# Introduction

The AI market is facing significant challenges arising from shortages in computational power and the complexities associated with the widespread deployment and access to large-scale AI applications. As AI technologies, particularly advanced models such as deep learning and large language models, continue to evolve, their demand for extensive computational resources has escalated. The training and operation of these sophisticated systems necessitate substantial processing power, memory, and energy, which are often prohibitively costly for smaller companies and individual users. This growing demand for high-performance computing has created a considerable bottleneck, limiting access to cutting-edge AI technologies to those with significant resources. Consequently, many potential users cannot fully leverage the capabilities of advanced AI systems.

The deployment of large-scale AI applications introduces additional layers of complexity. These systems are resource-intensive and require advanced technical expertise and a robust infrastructure to integrate effectively with existing platforms. This represents a significant barrier for many businesses and individuals, as deploying AI solutions often entails high costs, ongoing technical support, and specialized knowledge that may not be readily accessible. The challenge of simplifying and streamlining the deployment process remains a major obstacle, limiting the widespread adoption of AI applications by non-expert users and smaller organizations.

The rapid proliferation of AI applications in recent years has compounded these challenges. The sheer volume of AI solutions entering the market has led to significant fragmentation, with many tools lacking interoperability. As a result, users often face difficulties integrating different AI applications across platforms, leading to inefficiencies and a fragmented experience.
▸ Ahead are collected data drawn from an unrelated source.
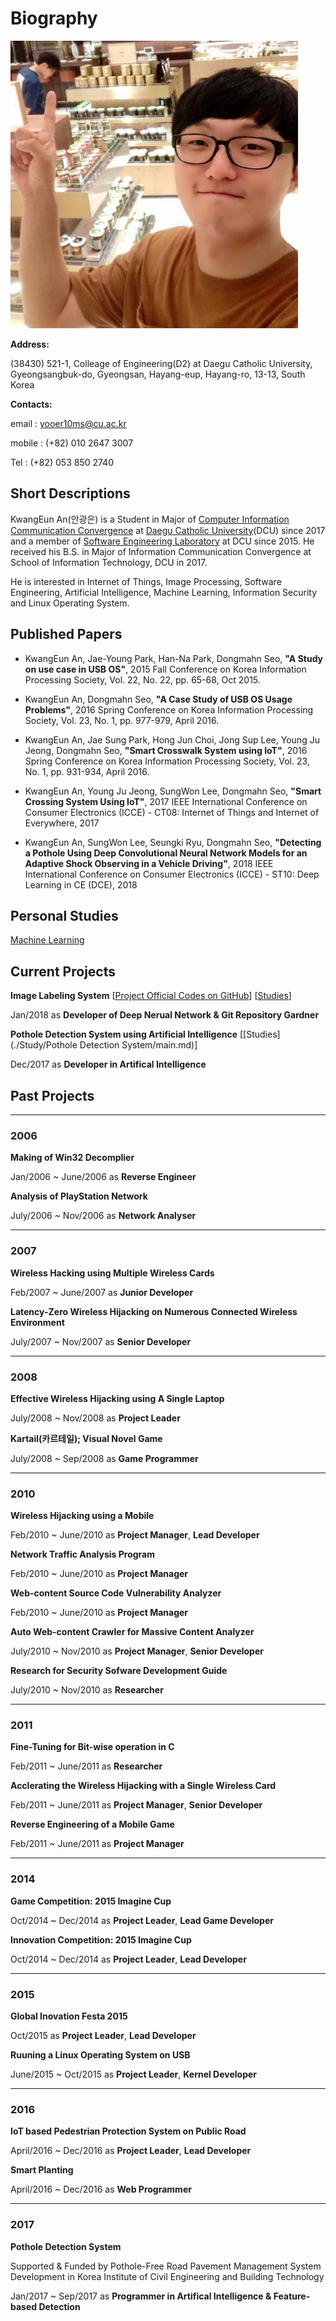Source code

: # Biography

![Selfi!!!](./resources/selfi.jpg)

**Address:**

(38430) 521-1, Colleage of Engineering(D2) at Daegu Catholic University, Gyeongsangbuk-do, Gyeongsan, Hayang-eup, Hayang-ro, 13-13, South Korea

**Contacts:**

email : [yooer10ms@cu.ac.kr](mailto:yooer10ms@cu.ac.kr)

mobile : (+82) 010 2647 3007

Tel : (+82) 053 850 2740

## Short Descriptions

KwangEun An(안광은) is a Student in Major of [Computer Information Communication Convergence](http://it.cu.ac.kr) at [Daegu Catholic University](http://www.cu.ac.kr)(DCU) since 2017 and a member of [Software Engineering Laboratory]() at DCU since 2015. He received his B.S. in Major of Information Communication Convergence at School of Information Technology, DCU in 2017.

He is interested in Internet of Things, Image Processing, Software Engineering, Artificial Intelligence, Machine Learning, Information Security and Linux Operating System.

## Published Papers

* KwangEun An, Jae-Young Park, Han-Na Park, Dongmahn Seo, **"A Study on use case in USB OS"**, 2015 Fall Conference on Korea Information Processing Society, Vol. 22, No. 22, pp. 65-68, Oct 2015.

* KwangEun An, Dongmahn Seo, **"A Case Study of USB OS Usage Problems"**, 2016 Spring Conference on Korea Information Processing Society, Vol. 23, No. 1, pp. 977-979, April 2016.

* KwangEun An, Jae Sung Park, Hong Jun Choi, Jong Sup Lee, Young Ju Jeong, Dongmahn Seo, **"Smart Crosswalk System using IoT"**, 2016 Spring Conference on Korea Information Processing Society, Vol. 23, No. 1, pp. 931-934, April 2016.

* KwangEun An, Young Ju Jeong, SungWon Lee, Dongmahn Seo, **"Smart Crossing System Using IoT"**, 2017 IEEE International Conference on Consumer Electronics (ICCE) - CT08: Internet of Things and Internet of Everywhere, 2017

* KwangEun An, SungWon Lee, Seungki Ryu, Dongmahn Seo, **"Detecting a Pothole Using Deep Convolutional Neural Network Models for an Adaptive Shock Observing in a Vehicle Driving"**, 2018 IEEE International Conference on Consumer Electronics (ICCE) - ST10: Deep Learning in CE (DCE), 2018

## Personal Studies
[Machine Learning](./Study/Machine_Learning/main.md)

## Current Projects

**Image Labeling System** [[Project Official Codes on GitHub](https://github.com/CUDSnSLab/Image-Labeling-Project)] [[Studies](./Study/Image_Labeling_System_Study/main.md)]

Jan/2018 as **Developer of Deep Nerual Network & Git Repository Gardner**

**Pothole Detection System using Artificial Intelligence** [[Studies](./Study/Pothole Detection System/main.md)]

Dec/2017 as **Developer in Artifical Intelligence**

## Past Projects

----

### 2006

**Making of Win32 Decomplier**

Jan/2006 ~ June/2006 as **Reverse Engineer**

**Analysis of PlayStation Network**

July/2006 ~ Nov/2006 as **Network Analyser**

----

### 2007

**Wireless Hacking using Multiple Wireless Cards**

Feb/2007 ~ June/2007 as **Junior Developer**

**Latency-Zero Wireless Hijacking on Numerous Connected Wireless Environment**

July/2007 ~ Nov/2007 as **Senior Developer**

----

### 2008

**Effective Wireless Hijacking using A Single Laptop**

July/2008 ~ Nov/2008 as **Project Leader**

**Kartail(카르테일); Visual Novel Game**

July/2008 ~ Sep/2008 as **Game Programmer**

----

### 2010

**Wireless Hijacking using a Mobile**

Feb/2010 ~ June/2010 as **Project Manager**, **Lead Developer**

**Network Traffic Analysis Program**

Feb/2010 ~ June/2010 as **Project Manager**

**Web-content Source Code Vulnerability Analyzer**

Feb/2010 ~ June/2010 as **Project Manager**

**Auto Web-content Crawler for Massive Content Analyzer**

July/2010 ~ Nov/2010 as **Project Manager**, **Senior Developer**

**Research for Security Sofware Development Guide**

July/2010 ~ Nov/2010 as **Researcher**

----

### 2011

**Fine-Tuning for Bit-wise operation in C**

Feb/2011 ~ June/2011 as **Researcher**

**Acclerating the Wireless Hijacking with a Single Wireless Card**

Feb/2011 ~ June/2011 as **Project Manager**, **Senior Developer**

**Reverse Engineering of a Mobile Game**

Feb/2011 ~ June/2011 as **Project Manager**

----

### 2014

**Game Competition: 2015 Imagine Cup**

Oct/2014 ~ Dec/2014 as **Project Leader**, **Lead Game Developer**

**Innovation Competition: 2015 Imagine Cup**

Oct/2014 ~ Dec/2014 as **Project Leader**, **Lead Developer**

----

### 2015

**Global Inovation Festa 2015**

Oct/2015 as **Project Leader**, **Lead Developer**

**Ruuning a Linux Operating System on USB**

June/2015 ~ Oct/2015 as **Project Leader**, **Kernel Developer**

----

### 2016

**IoT based Pedestrian Protection System on Public Road**

April/2016 ~ Dec/2016 as **Project Leader**, **Lead Developer**

**Smart Planting**

April/2016 ~ Dec/2016 as **Web Programmer**

----

### 2017

**Pothole Detection System** 

Supported & Funded by Pothole-Free Road Pavement Management System Development in  Korea Institute of Civil Engineering and Building Technology

Jan/2017 ~ Sep/2017 as **Programmer in Artifical Intelligence & Feature-based Detection**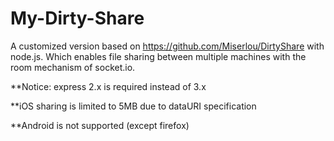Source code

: My-Dirty-Share
==============

A customized version based on https://github.com/Miserlou/DirtyShare with node.js. 
Which enables file sharing between multiple machines with the room mechanism of socket.io. 

**Notice: express 2.x is required instead of 3.x

**iOS sharing is limited to 5MB due to dataURI specification

**Android is not supported (except firefox)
Moreover, the pace of innovation in AI technologies has outstripped efforts to establish standardization, further hindering the seamless deployment and integration of these tools.

To address the aforementioned challenges, we propose the zkAgent project, with the following key contributions:

1. We have designed a decentralized framework based on Function-as-a-Service (FaaS), allowing users to deploy AI applications within a highly distributed computing network.
2. We have created a Real World Asset (RWA) network that leverages the Tendermint consensus and employs a Proof-of-Physical-Work (PoPW) mechanism for scheduling computing nodes, task evaluation, and reward distribution. This approach ensures transparency, fairness, and operational efficiency across the network.
3. We provide a high-performance SDK for rapid AI application deployment, enabling users to quickly deploy complex AI applications directly within the distributed computing network.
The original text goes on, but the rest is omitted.